### [Instructions to follow]
Can you return the records below exactly as they stand, but only from the first line through the one with "- Padronização do modelo"?
Source records Start Marker
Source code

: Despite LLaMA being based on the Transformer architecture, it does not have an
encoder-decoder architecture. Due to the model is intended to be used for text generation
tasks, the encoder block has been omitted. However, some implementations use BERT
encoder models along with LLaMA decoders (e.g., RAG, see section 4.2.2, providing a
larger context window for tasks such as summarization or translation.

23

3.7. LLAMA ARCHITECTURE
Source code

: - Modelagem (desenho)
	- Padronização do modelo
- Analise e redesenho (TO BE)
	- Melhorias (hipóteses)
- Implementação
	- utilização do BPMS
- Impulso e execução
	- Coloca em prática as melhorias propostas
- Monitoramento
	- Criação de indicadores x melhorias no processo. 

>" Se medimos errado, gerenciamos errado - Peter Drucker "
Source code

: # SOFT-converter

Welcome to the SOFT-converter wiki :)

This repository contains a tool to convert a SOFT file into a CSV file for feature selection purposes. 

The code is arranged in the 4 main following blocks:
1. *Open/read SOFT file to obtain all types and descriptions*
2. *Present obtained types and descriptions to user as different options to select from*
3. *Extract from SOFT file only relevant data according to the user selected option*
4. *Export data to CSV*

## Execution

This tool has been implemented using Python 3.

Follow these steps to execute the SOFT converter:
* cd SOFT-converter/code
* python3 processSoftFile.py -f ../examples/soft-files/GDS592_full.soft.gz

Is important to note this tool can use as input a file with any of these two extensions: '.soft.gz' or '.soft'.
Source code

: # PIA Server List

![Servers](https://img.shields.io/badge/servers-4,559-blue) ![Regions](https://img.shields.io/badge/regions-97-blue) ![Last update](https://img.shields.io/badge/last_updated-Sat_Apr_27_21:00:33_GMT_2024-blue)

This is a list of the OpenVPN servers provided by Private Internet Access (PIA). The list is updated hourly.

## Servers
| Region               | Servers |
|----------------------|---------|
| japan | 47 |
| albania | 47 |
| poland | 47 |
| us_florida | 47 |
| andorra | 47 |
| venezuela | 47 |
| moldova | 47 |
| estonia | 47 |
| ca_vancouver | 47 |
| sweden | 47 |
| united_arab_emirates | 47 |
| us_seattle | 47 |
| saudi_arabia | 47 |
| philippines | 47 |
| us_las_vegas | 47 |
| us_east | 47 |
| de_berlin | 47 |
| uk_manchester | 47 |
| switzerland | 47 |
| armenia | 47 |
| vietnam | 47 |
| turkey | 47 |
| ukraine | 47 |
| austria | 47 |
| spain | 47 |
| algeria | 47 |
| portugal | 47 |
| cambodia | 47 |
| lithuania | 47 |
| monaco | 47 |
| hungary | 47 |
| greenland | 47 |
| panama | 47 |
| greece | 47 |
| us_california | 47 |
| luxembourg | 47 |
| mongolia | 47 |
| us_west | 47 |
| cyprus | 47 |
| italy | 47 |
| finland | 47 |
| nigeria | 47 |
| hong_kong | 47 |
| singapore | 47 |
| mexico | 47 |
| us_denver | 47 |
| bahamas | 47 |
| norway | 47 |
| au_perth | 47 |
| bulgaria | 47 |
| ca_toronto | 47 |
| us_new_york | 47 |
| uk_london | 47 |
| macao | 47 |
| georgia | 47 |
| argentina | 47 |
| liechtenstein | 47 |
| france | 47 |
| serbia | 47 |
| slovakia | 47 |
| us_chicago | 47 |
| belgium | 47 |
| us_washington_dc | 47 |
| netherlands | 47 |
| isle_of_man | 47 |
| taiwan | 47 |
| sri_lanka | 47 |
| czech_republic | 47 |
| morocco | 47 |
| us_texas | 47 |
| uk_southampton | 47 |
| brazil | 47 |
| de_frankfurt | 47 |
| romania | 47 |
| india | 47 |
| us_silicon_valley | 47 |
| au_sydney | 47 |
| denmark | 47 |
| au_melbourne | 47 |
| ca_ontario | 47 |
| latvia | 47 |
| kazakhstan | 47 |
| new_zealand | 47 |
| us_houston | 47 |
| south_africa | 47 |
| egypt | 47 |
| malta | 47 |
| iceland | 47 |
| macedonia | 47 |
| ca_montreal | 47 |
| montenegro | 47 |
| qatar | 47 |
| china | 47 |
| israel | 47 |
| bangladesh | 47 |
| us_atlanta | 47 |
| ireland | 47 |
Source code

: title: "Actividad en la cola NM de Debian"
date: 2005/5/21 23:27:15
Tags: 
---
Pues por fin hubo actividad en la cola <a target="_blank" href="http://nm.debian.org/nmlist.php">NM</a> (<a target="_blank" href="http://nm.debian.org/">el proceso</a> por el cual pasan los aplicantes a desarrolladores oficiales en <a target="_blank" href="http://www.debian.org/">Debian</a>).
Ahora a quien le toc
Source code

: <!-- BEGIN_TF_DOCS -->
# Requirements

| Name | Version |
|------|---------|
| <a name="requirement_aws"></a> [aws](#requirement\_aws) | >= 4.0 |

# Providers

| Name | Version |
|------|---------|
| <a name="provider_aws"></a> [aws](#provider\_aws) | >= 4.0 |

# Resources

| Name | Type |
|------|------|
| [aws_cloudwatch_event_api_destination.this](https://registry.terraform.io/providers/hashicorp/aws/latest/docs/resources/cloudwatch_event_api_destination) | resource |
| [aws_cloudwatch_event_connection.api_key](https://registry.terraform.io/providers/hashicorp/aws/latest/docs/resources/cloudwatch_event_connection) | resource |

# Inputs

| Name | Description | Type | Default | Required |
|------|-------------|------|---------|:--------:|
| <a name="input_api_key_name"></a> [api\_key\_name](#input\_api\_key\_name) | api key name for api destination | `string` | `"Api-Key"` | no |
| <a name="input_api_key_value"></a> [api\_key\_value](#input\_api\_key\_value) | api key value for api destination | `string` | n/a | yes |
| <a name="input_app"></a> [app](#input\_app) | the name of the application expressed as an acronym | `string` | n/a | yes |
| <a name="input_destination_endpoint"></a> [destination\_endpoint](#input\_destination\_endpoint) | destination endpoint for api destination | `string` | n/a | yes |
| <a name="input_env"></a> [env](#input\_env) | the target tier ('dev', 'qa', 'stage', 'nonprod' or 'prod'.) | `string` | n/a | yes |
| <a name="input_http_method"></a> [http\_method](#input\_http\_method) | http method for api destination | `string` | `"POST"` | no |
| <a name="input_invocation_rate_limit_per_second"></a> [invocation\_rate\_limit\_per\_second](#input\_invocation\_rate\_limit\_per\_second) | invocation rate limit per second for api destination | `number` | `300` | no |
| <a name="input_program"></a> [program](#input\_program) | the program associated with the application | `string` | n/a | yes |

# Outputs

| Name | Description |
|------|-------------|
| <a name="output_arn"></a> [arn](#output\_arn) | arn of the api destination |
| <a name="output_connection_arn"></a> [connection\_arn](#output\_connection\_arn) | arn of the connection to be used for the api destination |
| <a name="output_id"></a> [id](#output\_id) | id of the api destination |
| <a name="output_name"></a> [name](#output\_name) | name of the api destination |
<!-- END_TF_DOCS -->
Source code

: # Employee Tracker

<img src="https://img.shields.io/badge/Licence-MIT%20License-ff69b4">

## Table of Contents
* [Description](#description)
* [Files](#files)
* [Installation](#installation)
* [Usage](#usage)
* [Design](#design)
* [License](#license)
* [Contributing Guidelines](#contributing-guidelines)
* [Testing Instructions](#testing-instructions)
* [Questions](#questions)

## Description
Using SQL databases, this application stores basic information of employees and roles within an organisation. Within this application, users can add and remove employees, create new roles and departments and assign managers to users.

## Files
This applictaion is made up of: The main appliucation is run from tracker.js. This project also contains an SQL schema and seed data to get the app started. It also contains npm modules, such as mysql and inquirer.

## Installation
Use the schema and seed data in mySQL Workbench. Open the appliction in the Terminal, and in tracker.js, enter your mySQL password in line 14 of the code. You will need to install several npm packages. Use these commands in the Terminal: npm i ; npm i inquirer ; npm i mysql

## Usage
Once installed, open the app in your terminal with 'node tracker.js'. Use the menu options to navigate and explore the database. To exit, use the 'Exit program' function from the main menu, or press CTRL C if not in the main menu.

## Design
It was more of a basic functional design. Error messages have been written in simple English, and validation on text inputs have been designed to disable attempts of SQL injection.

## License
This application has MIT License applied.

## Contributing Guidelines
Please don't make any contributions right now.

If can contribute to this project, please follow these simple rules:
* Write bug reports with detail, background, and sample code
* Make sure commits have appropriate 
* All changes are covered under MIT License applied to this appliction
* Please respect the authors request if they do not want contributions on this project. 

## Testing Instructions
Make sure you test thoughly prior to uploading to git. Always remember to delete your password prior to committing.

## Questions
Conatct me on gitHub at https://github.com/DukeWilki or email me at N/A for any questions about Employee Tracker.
Source records End Marker
### [Result]
Source code

: Despite LLaMA being based on the Transformer architecture, it does not have an
encoder-decoder architecture. Due to the model is intended to be used for text generation
tasks, the encoder block has been omitted. However, some implementations use BERT
encoder models along with LLaMA decoders (e.g., RAG, see section 4.2.2, providing a
larger context window for tasks such as summarization or translation.

23

3.7. LLAMA ARCHITECTURE
Source code

: - Modelagem (desenho)
	- Padronização do modelo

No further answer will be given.